[Saved data entries]
☆ ☆ ☆ ☆ ☆

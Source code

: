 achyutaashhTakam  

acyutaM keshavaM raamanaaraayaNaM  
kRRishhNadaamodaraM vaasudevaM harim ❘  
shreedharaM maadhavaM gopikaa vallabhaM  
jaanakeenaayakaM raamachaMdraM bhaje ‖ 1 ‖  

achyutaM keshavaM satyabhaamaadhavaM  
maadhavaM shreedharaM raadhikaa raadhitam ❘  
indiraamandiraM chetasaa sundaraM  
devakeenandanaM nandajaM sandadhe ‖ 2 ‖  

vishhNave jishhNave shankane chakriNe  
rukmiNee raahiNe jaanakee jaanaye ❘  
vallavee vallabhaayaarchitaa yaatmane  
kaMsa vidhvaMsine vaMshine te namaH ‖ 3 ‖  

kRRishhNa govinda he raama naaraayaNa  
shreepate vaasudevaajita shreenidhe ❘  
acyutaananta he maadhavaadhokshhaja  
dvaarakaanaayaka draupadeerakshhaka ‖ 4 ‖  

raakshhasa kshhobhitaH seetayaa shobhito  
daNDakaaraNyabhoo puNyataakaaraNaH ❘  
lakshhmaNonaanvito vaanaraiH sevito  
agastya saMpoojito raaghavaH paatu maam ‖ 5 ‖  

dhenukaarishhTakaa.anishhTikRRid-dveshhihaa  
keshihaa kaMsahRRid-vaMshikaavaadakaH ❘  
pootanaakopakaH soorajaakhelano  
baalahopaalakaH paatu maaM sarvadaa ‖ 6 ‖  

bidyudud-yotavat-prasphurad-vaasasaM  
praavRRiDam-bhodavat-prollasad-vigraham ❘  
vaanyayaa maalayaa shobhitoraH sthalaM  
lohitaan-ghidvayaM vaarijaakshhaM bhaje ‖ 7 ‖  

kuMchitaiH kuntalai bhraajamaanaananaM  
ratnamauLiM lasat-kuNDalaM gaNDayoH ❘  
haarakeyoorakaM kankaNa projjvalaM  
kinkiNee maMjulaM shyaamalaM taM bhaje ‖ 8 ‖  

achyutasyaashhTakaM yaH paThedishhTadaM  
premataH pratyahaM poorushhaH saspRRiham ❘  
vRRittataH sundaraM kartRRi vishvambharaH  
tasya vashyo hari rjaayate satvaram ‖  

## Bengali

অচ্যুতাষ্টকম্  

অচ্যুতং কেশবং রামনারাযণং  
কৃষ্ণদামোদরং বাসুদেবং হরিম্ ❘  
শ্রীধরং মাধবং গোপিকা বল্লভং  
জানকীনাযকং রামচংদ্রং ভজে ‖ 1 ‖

☆ ☆ ☆ ☆ ☆

WHAT NEEDS TO BE DONE - Write only the number of lines in the records that include the word "shreedharaM".

TASK SOLUTION - 2